Check every line of the material for the word "collected". Copy those that have it.
----------
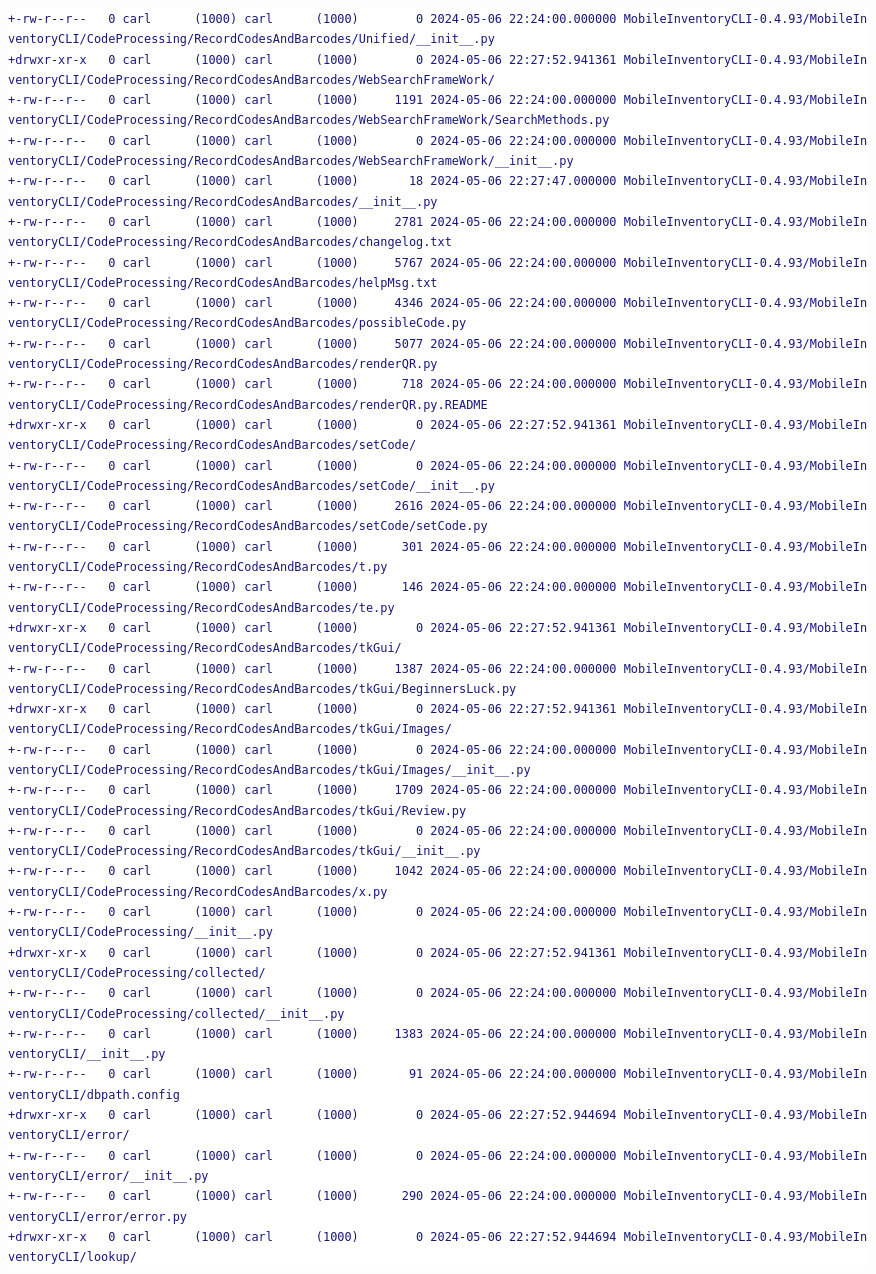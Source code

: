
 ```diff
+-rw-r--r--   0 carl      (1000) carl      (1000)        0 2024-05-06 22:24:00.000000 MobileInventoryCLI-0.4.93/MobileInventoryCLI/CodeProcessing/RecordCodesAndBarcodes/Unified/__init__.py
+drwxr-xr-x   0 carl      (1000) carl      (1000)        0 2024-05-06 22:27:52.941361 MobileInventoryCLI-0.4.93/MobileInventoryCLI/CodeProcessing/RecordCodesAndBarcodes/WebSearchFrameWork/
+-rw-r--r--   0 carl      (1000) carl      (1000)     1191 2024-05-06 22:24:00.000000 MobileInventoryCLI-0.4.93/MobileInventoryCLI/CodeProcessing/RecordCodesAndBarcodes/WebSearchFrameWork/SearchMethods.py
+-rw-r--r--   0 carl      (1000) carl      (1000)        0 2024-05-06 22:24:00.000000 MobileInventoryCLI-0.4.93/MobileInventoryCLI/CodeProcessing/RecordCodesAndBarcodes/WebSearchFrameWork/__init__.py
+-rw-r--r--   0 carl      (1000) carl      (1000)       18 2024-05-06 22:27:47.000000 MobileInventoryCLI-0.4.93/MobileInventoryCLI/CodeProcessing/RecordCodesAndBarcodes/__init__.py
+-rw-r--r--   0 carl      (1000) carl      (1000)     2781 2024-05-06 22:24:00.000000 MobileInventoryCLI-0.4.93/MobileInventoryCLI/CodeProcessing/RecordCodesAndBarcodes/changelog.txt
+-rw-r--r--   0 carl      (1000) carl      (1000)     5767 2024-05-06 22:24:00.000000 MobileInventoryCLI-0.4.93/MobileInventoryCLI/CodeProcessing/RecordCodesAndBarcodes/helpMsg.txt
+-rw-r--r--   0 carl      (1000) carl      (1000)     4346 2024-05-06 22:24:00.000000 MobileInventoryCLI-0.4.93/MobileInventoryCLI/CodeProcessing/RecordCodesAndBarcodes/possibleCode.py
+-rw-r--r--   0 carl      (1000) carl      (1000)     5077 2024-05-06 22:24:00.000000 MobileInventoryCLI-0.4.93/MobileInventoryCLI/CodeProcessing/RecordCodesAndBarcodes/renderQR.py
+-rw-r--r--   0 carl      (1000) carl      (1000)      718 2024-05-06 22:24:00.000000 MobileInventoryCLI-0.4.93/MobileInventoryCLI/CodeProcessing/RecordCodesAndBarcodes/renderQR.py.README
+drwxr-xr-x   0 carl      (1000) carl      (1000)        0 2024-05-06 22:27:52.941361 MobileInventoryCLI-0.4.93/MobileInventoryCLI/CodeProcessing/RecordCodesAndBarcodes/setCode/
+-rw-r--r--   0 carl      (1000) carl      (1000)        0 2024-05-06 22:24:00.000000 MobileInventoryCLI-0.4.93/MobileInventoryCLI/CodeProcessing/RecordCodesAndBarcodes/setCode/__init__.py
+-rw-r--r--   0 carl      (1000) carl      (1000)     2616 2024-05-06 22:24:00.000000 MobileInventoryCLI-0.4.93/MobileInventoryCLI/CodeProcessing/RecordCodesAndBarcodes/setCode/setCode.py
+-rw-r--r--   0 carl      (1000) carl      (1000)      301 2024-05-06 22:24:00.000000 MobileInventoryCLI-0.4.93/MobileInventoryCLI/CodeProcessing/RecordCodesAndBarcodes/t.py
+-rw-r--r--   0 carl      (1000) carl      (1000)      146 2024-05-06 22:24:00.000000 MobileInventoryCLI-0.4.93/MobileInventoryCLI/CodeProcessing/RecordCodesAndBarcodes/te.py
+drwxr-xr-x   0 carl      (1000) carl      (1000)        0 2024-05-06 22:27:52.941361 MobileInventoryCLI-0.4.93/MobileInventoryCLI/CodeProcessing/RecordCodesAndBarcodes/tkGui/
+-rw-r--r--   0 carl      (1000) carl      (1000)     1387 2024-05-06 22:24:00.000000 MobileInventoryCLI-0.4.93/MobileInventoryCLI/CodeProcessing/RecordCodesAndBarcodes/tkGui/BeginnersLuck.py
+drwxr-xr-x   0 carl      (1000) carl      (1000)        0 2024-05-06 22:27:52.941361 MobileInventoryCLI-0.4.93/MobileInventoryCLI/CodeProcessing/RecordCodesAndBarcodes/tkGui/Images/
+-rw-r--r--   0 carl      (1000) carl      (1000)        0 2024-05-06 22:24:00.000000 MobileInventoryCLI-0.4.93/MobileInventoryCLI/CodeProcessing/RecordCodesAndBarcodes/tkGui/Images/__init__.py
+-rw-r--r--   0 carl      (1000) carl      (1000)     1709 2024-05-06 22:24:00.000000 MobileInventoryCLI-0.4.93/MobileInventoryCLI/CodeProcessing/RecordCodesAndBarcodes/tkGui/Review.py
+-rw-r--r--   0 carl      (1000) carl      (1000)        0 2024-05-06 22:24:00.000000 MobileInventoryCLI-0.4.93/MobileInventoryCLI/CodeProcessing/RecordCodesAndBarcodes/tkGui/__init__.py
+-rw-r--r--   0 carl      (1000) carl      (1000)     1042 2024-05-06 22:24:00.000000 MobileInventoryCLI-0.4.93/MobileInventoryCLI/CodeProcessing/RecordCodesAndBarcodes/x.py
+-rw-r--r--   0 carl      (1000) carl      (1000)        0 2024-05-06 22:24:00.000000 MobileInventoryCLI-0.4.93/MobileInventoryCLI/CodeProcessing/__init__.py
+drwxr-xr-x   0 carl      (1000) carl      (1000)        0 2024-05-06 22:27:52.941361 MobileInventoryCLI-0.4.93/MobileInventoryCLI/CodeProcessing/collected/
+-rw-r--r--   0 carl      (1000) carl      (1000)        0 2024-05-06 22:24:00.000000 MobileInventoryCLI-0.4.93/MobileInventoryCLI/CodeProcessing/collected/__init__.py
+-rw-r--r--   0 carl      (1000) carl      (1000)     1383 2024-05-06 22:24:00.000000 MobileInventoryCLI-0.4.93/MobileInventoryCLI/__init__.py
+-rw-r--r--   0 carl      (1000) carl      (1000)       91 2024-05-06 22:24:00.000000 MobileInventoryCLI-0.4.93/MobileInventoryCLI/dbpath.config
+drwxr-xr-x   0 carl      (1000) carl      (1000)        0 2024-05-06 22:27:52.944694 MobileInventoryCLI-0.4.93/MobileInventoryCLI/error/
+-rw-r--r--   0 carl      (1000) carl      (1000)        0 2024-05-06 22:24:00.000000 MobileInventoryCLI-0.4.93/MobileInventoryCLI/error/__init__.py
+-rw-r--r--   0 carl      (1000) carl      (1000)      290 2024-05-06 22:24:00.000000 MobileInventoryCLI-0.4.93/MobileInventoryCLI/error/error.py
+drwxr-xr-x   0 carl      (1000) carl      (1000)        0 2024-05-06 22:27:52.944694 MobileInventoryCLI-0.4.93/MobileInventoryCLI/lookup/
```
----------
• RESPONSE AREA:
+drwxr-xr-x   0 carl      (1000) carl      (1000)        0 2024-05-06 22:27:52.941361 MobileInventoryCLI-0.4.93/MobileInventoryCLI/CodeProcessing/collected/
+-rw-r--r--   0 carl      (1000) carl      (1000)        0 2024-05-06 22:24:00.000000 MobileInventoryCLI-0.4.93/MobileInventoryCLI/CodeProcessing/collected/__init__.py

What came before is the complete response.